* [ABOUT THIS TASK]: Emit a verbatim copy of the lines running from the line with "Catalog version where" through the end of the material below.

* [RECORDS SUPPLIED]:
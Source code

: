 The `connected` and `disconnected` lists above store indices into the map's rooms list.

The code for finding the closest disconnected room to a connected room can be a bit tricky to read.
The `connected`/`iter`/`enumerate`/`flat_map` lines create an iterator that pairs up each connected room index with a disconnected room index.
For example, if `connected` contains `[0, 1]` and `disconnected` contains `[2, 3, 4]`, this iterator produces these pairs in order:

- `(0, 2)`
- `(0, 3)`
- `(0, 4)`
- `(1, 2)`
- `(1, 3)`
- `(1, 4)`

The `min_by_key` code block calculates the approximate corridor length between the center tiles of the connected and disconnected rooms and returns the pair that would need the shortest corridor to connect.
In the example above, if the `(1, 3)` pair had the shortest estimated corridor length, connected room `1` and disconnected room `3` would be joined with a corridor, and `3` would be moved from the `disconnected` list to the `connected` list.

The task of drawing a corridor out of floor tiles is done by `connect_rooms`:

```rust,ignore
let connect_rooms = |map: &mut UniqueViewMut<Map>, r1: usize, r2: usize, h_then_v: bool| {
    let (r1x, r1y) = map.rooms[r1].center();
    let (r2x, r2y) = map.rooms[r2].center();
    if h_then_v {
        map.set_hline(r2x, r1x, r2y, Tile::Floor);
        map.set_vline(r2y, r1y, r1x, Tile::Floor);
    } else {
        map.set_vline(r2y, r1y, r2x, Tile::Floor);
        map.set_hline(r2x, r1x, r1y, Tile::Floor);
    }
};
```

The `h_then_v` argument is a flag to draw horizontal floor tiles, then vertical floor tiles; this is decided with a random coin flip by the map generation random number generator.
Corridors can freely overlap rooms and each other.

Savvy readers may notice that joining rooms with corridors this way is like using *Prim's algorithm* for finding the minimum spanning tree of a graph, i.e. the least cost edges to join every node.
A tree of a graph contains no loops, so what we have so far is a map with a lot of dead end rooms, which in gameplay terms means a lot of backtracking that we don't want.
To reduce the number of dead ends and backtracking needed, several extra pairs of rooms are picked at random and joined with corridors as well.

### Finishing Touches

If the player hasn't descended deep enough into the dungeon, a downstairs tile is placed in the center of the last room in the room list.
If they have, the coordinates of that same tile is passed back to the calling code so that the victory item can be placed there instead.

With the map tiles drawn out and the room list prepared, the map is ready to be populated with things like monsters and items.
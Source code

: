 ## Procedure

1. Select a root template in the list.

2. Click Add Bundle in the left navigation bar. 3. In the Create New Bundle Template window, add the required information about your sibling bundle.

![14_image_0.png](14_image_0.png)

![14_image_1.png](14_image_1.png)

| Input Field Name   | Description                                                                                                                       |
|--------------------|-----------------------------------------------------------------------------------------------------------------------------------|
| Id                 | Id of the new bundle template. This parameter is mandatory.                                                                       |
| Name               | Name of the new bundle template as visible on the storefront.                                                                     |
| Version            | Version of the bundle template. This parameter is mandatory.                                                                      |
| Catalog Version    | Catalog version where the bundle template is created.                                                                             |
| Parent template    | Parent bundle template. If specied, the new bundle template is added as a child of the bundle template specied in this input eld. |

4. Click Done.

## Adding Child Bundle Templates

* [TASK OUTPUT]:
| Catalog Version    | Catalog version where the bundle template is created.                                                                             |
| Parent template    | Parent bundle template. If specied, the new bundle template is added as a child of the bundle template specied in this input eld. |

4. Click Done.

## Adding Child Bundle Templates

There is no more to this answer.